Bubble Sphere Roundup

Welcome to all the readers from Wonkette. :-) Thanks for the mention.

Crash2006 reports that another mortgage firm bites the dust. Merit Financial clearly did not have enough merit to stand up during a housing bubble bust.

Is David Lereah like Charles Ponzi? Is the housing bubble a giant Ponzi scheme?

The Baltimore Metro Area Housing Blog has a great post about a house that is having massive price reductions. The speculator clearly won't make as much as they had hoped for, but probably will turn a tidy profit on the property.

DC Bubble reports that the amount of inventory and the percentage of housing units where prices have been reduced has increased in DC proper. It bubblicious here.

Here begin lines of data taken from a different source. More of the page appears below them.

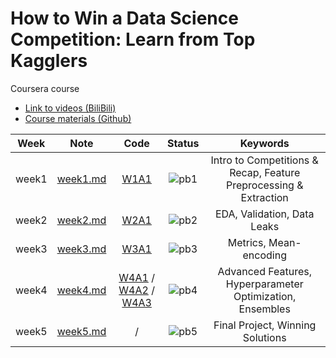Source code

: # How to Win a Data Science Competition: Learn from Top Kagglers

Coursera course 
+ [Link to videos (BiliBili)](https://www.bilibili.com/video/BV1JJ411E7qU?p=1&vd_source=3a783e4a7134ff125389e6a62a843a89)
+ [Course materials (Github)](https://github.com/Brandon-HY-Lin/coursera_How-to-Win-a-Data-Science-Competition-Learn-from-Top-Kagglers)


<div align="center">

| **Week** |                                              **Note**                                             |                                                 **Code**                                                |              **Status**              |                    **Keywords**                     |
|:--------:|:-------------------------------------------------------------------------------------------------:|:-------------------------------------------------------------------------------------------------------:|:------------------------------------:|:-------------------------------------------------------------------------------------------------------:|
|   week1  | [week1.md](https://github.com/yixiaowang2001/Kaggle_Notes/blob/main/note/week1.md) | [W1A1](https://github.com/yixiaowang2001/Kaggle_Notes/blob/main/code/W1A1/PandasBasics.ipynb) | ![pb1](https://progress-bar.dev/90) |  Intro to Competitions & Recap, Feature Preprocessing & Extraction |
|   week2  | [week2.md](https://github.com/yixiaowang2001/Kaggle_Notes/blob/main/note/week2.md) | [W2A1](https://github.com/yixiaowang2001/Kaggle_Notes/blob/main/code/W2A1/Data_leakages.ipynb) |  ![pb2](https://progress-bar.dev/0) | EDA, Validation, Data Leaks |
|   week3  | [week3.md](https://github.com/yixiaowang2001/Kaggle_Notes/blob/main/note/week3.md) | [W3A1](https://github.com/yixiaowang2001/Kaggle_Notes/blob/main/code/W3A1/Programming_assignment_week_3.ipynb) |  ![pb3](https://progress-bar.dev/0)  |  Metrics, Mean-encoding  |
|   week4  | [week4.md](https://github.com/yixiaowang2001/Kaggle_Notes/blob/main/note/week4.md) | [W4A1](https://github.com/yixiaowang2001/Kaggle_Notes/blob/main/code/W4A1/catboost_notebook_v2.ipynb) / [W4A2](https://github.com/yixiaowang2001/Kaggle_Notes/blob/main/code/W4A2/Programming_assignment_week_4.ipynb) / [W4A3](https://github.com/yixiaowang2001/Kaggle_Notes/blob/main/code/W4A3/compute_KNN_features.ipynb) |  ![pb4](https://progress-bar.dev/0)  |  Advanced Features, Hyperparameter Optimization, Ensembles |
|   week5  | [week5.md](https://github.com/yixiaowang2001/Kaggle_Notes/blob/main/note/week5.md) | / |  ![pb5](https://progress-bar.dev/0)  |  Final Project, Winning Solutions |

</div>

Northern New Jersey Real Estate Bubble
has a great find about how 'Land Value Increases In Japan, First Time In 15 Years'

Finally, SocketSite continues to offer solid coverage of the San Francisco housing market.


  1. David,

    Regarding the Baltimore Metro Area Housing Blog property. This is a short sale if you go to the properties listing through the link. That means that the owner likely refinanced to take cash out of the appraised equity, and can no longer afford the mortgage payments.

    I really doubt that he is making any money on this home.

  2. Anon-
    That's my blog, and thank you for making that point. Can I ask why in the world they would put that in the listing? What are the advantages/disadvantages to it? Thanks!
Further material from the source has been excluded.